### YOUR OBJECTIVE
Go through the data below. List every line that holds the word "Round".

### INPUT FOR THIS TASK
□ □ □ □ □ □ □

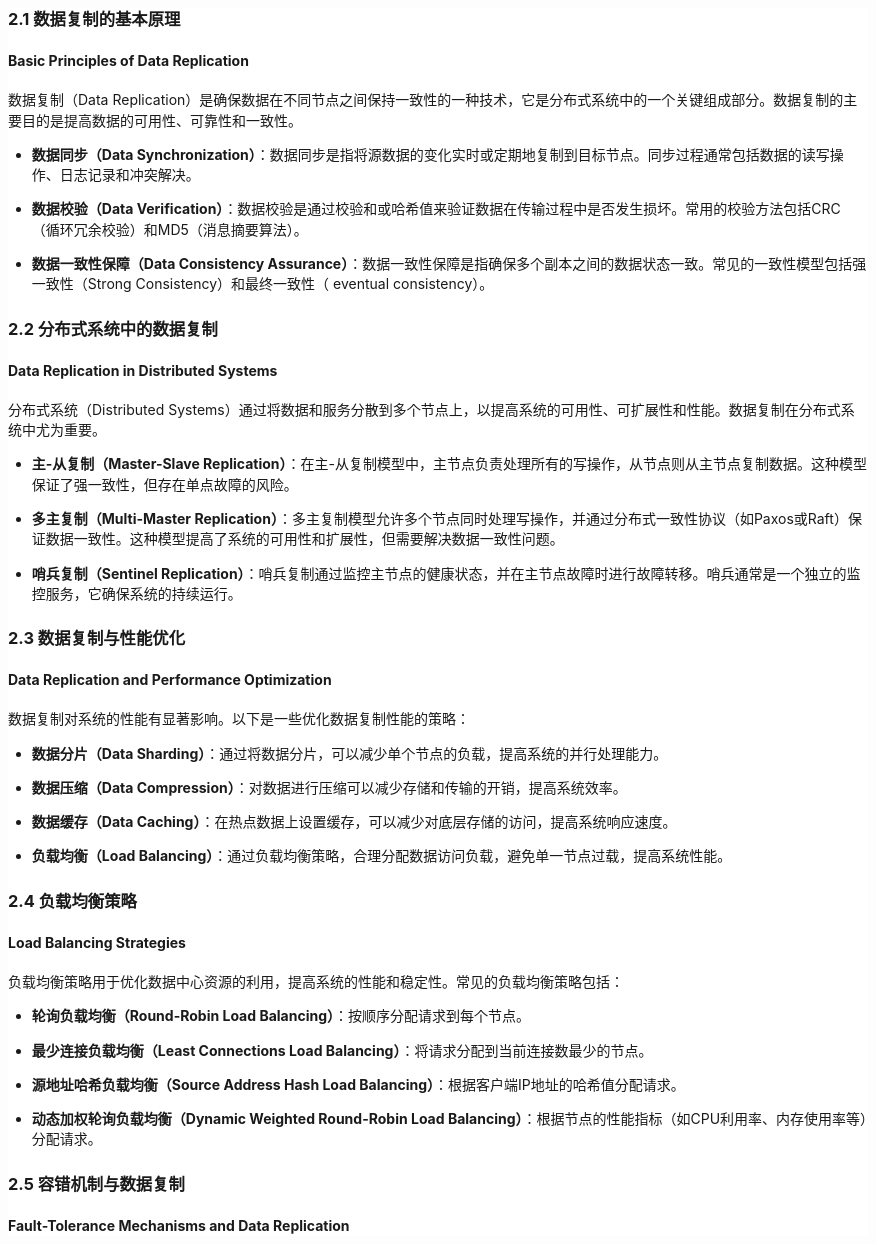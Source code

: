 ### 2.1 数据复制的基本原理

#### Basic Principles of Data Replication

数据复制（Data Replication）是确保数据在不同节点之间保持一致性的一种技术，它是分布式系统中的一个关键组成部分。数据复制的主要目的是提高数据的可用性、可靠性和一致性。

- **数据同步（Data Synchronization）**：数据同步是指将源数据的变化实时或定期地复制到目标节点。同步过程通常包括数据的读写操作、日志记录和冲突解决。

- **数据校验（Data Verification）**：数据校验是通过校验和或哈希值来验证数据在传输过程中是否发生损坏。常用的校验方法包括CRC（循环冗余校验）和MD5（消息摘要算法）。

- **数据一致性保障（Data Consistency Assurance）**：数据一致性保障是指确保多个副本之间的数据状态一致。常见的一致性模型包括强一致性（Strong Consistency）和最终一致性（ eventual consistency）。

### 2.2 分布式系统中的数据复制

#### Data Replication in Distributed Systems

分布式系统（Distributed Systems）通过将数据和服务分散到多个节点上，以提高系统的可用性、可扩展性和性能。数据复制在分布式系统中尤为重要。

- **主-从复制（Master-Slave Replication）**：在主-从复制模型中，主节点负责处理所有的写操作，从节点则从主节点复制数据。这种模型保证了强一致性，但存在单点故障的风险。

- **多主复制（Multi-Master Replication）**：多主复制模型允许多个节点同时处理写操作，并通过分布式一致性协议（如Paxos或Raft）保证数据一致性。这种模型提高了系统的可用性和扩展性，但需要解决数据一致性问题。

- **哨兵复制（Sentinel Replication）**：哨兵复制通过监控主节点的健康状态，并在主节点故障时进行故障转移。哨兵通常是一个独立的监控服务，它确保系统的持续运行。

### 2.3 数据复制与性能优化

#### Data Replication and Performance Optimization

数据复制对系统的性能有显著影响。以下是一些优化数据复制性能的策略：

- **数据分片（Data Sharding）**：通过将数据分片，可以减少单个节点的负载，提高系统的并行处理能力。

- **数据压缩（Data Compression）**：对数据进行压缩可以减少存储和传输的开销，提高系统效率。

- **数据缓存（Data Caching）**：在热点数据上设置缓存，可以减少对底层存储的访问，提高系统响应速度。

- **负载均衡（Load Balancing）**：通过负载均衡策略，合理分配数据访问负载，避免单一节点过载，提高系统性能。

### 2.4 负载均衡策略

#### Load Balancing Strategies

负载均衡策略用于优化数据中心资源的利用，提高系统的性能和稳定性。常见的负载均衡策略包括：

- **轮询负载均衡（Round-Robin Load Balancing）**：按顺序分配请求到每个节点。

- **最少连接负载均衡（Least Connections Load Balancing）**：将请求分配到当前连接数最少的节点。

- **源地址哈希负载均衡（Source Address Hash Load Balancing）**：根据客户端IP地址的哈希值分配请求。

- **动态加权轮询负载均衡（Dynamic Weighted Round-Robin Load Balancing）**：根据节点的性能指标（如CPU利用率、内存使用率等）分配请求。

### 2.5 容错机制与数据复制

#### Fault-Tolerance Mechanisms and Data Replication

□ □ □ □ □ □ □

### WRITTEN REPLY
- **轮询负载均衡（Round-Robin Load Balancing）**：按顺序分配请求到每个节点。
- **动态加权轮询负载均衡（Dynamic Weighted Round-Robin Load Balancing）**：根据节点的性能指标（如CPU利用率、内存使用率等）分配请求。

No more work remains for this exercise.